Date: 2/4/18 9:38 am From: Alan Contreras <acontrer56...> Subject: [obol] Re: Anna's nesting
There is a published record of Anna’s on eggs in Medford in January. It’s in Oregon Birds maybe 30 years ago.
> On Feb 4, 2018, at 9:35 AM, Gregor Yanega <gregor.yanega...> wrote:
> Hi Nathaniel and Abby-
> I would like to add that the more information you can gather on early dates for nest building the better for Anna’s, particularly because they have only recently expanded their range into Washington and Oregon and because they do show some latitudinal variation in onset of breeding that tracks some combination of winter rain, day length, or flowering phenology (all linked, though seasonality and climate differs somewhat in PNW and central/southern Cal)- there are late November- early December start up dates for Anna’s nesting in Southern California, certainly December and Early Jan start dates in Bay Area and I’ve seen Anna’s in Oregon start in late January. Does anyone have other nesting records for first nest of the season for Anna’s in Oregon?
> Gregor Yanega
>> On Sat, Feb 3, 2018 at 10:38 PM Nathaniel Wander <nw105...> wrote:
>> Hiyah Abby,
>> Fun sightings at Oaks Bottom. But, I wouldn't necessarily consider Anna's nesting in early February a sign of spring. They nest throughout fall and winter too: I've seen one sitting on an egg in San Francisco on New Year's Day.

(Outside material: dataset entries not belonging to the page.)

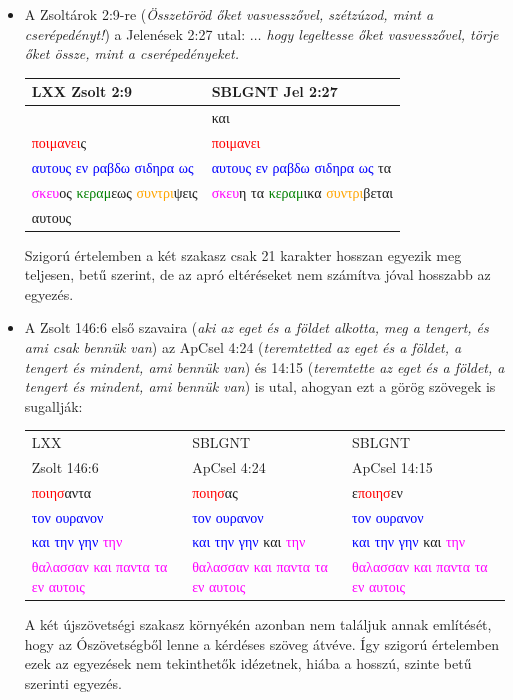 \documentclass{article}
\newcommand\gr{\selectlanguage{greek}\frenchspacing}
\newcommand\hu{\selectlanguage{magyar}\frenchspacing}
\begin{document}
\begin{itemize}
\item A Zsoltárok 2:9-re (\textit{Összetöröd őket vasvesszővel, szétzúzod, mint a cserépedényt!})
a Jelenések 2:27 utal: \textit{$\ldots$
hogy legeltesse őket vasvesszővel, törje őket össze, mint a cserépedényeket.}
\begin{center}
\begin{tabular}{p{5cm} p{5cm}}
LXX Zsolt 2:9 & SBLGNT Jel 2:27\\
\hline
& {\gr και}\\
{\gr \textcolor{red}{ποιμανει}ς } & 
{\gr \textcolor{red}{ποιμανει}}\\
{\gr \textcolor{blue}{αυτους εν ραβδω σιδηρα ως}}&
{\gr \textcolor{blue}{αυτους εν ραβδω σιδηρα ως} τα}\\
{\gr \textcolor{magenta}{σκευ}ος \textcolor{green}{κεραμ}εως \textcolor{orange}{συντρι}ψεις}
& {\gr \textcolor{magenta}{σκευ}η τα \textcolor{green}{κεραμ}ικα \textcolor{orange}{συντρι}βεται}\\
{\gr  αυτους}&
\end{tabular}
\end{center}
\hu
Szigorú értelemben a két szakasz csak 21 karakter hosszan egyezik meg teljesen, betű szerint,
de az apró eltéréseket nem számítva jóval hosszabb az egyezés.
\item A Zsolt 146:6 első szavaira (\textit{aki az eget és a földet alkotta, meg a tengert, és ami csak bennük van})
az ApCsel 4:24 (\textit{teremtetted az eget és a földet, a tengert és mindent, ami bennük van}) és 14:15 
(\textit{teremtette az eget és a földet, a tengert és mindent, ami bennük van}) is utal, ahogyan ezt
a görög szövegek is sugallják:
\begin{center}
\begin{tabular}{p{3.3cm} p{3.3cm} p{3.3cm}}
LXX & SBLGNT & SBLGNT\\
Zsolt 146:6 & ApCsel 4:24 & ApCsel 14:15\\
\hline
{\gr 
 \textcolor{red}{ποιησ}αντα} &
{\gr 
 \textcolor{red}{ποιησ}ας} &
{\gr 
 ε\textcolor{red}{ποιησ}εν}\\
{\gr \textcolor{blue}{τον ουρανον}}&
{\gr \textcolor{blue}{τον ουρανον}}&
{\gr \textcolor{blue}{τον ουρανον}}\\
{\gr \textcolor{blue}{και την γην} \textcolor{magenta}{την}} &
{\gr \textcolor{blue}{και την γην} και \textcolor{magenta}{την}} &
{\gr \textcolor{blue}{και την γην} και \textcolor{magenta}{την}}\\
{\gr \textcolor{magenta}{θαλασσαν και παντα τα εν αυτοις}}&
{\gr \textcolor{magenta}{θαλασσαν και παντα τα εν αυτοις}}&
{\gr \textcolor{magenta}{θαλασσαν και παντα τα εν αυτοις}}
\end{tabular}
\end{center}
\hu
A két újszövetségi szakasz környékén azonban nem találjuk annak említését, hogy az Ószövetségből
lenne a kérdéses szöveg átvéve. Így szigorú értelemben ezek az egyezések nem tekinthetők
idézetnek, hiába a hosszú, szinte betű szerinti egyezés.
\end{itemize}
\end{document}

>> I think they may have once been endemic to southern California in the US and Baja California Norte in Mexico. As they spread north with the planting of exotic vegetation and the provisioning of feeders--and maybe a little global warming--they seem to have retained a sub-tropical breeding pattern. That is, they breed mostly through the rainy season and knock off in summer when there is probably less nectar available in the wild. They feed nestlings mostly insects, but probably always need at least some high-sugar, high-fat resources to maintain their incredible energy outputs.